▶ **WHAT TO PRODUCE**: Of all the entries below, retype only the lines from the one with "- **bug-hunter**: Debugging anything" through the one with "- **marketing-strategist**: Revenue, users, growth", exactly as they appear.

:: DATASET ENTRIES ::

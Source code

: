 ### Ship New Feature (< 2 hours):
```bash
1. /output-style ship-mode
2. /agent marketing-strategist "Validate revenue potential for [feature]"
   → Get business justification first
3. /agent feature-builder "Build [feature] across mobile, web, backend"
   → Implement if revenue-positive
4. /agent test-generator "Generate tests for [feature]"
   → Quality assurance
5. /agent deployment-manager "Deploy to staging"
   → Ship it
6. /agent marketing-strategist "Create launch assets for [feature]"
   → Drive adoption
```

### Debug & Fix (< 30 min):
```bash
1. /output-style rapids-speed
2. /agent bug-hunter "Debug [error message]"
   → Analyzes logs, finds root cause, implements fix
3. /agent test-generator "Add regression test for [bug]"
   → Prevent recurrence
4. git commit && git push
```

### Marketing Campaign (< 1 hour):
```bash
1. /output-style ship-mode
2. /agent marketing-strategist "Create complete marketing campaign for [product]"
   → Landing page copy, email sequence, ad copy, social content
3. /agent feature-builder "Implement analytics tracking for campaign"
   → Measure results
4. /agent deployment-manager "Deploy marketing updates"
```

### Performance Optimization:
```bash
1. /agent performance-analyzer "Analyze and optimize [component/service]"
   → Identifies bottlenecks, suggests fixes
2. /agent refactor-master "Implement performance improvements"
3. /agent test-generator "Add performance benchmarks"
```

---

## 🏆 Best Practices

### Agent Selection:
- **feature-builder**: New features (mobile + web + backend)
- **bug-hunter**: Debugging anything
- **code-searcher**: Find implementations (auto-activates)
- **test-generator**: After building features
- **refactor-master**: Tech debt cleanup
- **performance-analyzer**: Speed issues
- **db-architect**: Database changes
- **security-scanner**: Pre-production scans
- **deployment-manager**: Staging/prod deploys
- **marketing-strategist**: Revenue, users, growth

:::
:: DATASET ENTRIES ::

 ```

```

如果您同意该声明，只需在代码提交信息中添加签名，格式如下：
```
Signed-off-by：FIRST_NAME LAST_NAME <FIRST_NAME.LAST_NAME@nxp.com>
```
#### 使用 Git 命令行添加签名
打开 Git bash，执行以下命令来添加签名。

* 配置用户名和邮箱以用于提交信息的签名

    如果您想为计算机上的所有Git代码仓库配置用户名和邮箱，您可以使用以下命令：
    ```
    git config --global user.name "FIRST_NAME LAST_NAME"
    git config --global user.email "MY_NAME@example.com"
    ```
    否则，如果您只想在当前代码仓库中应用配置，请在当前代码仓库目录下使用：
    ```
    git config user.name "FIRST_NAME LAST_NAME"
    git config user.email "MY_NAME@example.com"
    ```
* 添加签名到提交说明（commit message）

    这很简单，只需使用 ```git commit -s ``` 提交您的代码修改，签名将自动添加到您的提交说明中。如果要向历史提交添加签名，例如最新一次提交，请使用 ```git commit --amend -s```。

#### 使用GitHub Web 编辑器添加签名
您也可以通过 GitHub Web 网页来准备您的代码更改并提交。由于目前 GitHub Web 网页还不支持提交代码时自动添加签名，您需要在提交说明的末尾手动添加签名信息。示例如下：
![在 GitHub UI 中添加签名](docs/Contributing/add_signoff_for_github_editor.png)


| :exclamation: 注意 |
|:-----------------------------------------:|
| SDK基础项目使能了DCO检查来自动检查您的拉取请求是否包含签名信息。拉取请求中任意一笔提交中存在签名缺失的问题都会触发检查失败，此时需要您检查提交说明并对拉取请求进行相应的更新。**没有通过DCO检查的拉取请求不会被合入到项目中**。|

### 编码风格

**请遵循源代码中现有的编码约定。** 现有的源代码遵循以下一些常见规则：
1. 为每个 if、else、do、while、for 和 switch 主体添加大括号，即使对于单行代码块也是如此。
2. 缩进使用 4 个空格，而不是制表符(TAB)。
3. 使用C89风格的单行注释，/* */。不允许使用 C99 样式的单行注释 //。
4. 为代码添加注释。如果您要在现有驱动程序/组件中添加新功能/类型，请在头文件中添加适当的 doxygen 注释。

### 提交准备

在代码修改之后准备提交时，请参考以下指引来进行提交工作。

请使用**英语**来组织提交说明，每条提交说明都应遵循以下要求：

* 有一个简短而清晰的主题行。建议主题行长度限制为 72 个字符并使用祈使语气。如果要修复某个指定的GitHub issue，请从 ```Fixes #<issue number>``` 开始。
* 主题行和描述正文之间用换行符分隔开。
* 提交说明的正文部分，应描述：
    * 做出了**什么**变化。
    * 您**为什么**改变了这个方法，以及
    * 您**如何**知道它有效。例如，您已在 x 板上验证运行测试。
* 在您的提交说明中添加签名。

:::

▶ **WRITTEN SOLUTION**:
- **bug-hunter**: Debugging anything
- **code-searcher**: Find implementations (auto-activates)
- **test-generator**: After building features
- **refactor-master**: Tech debt cleanup
- **performance-analyzer**: Speed issues
- **db-architect**: Database changes
- **security-scanner**: Pre-production scans
- **deployment-manager**: Staging/prod deploys
- **marketing-strategist**: Revenue, users, growth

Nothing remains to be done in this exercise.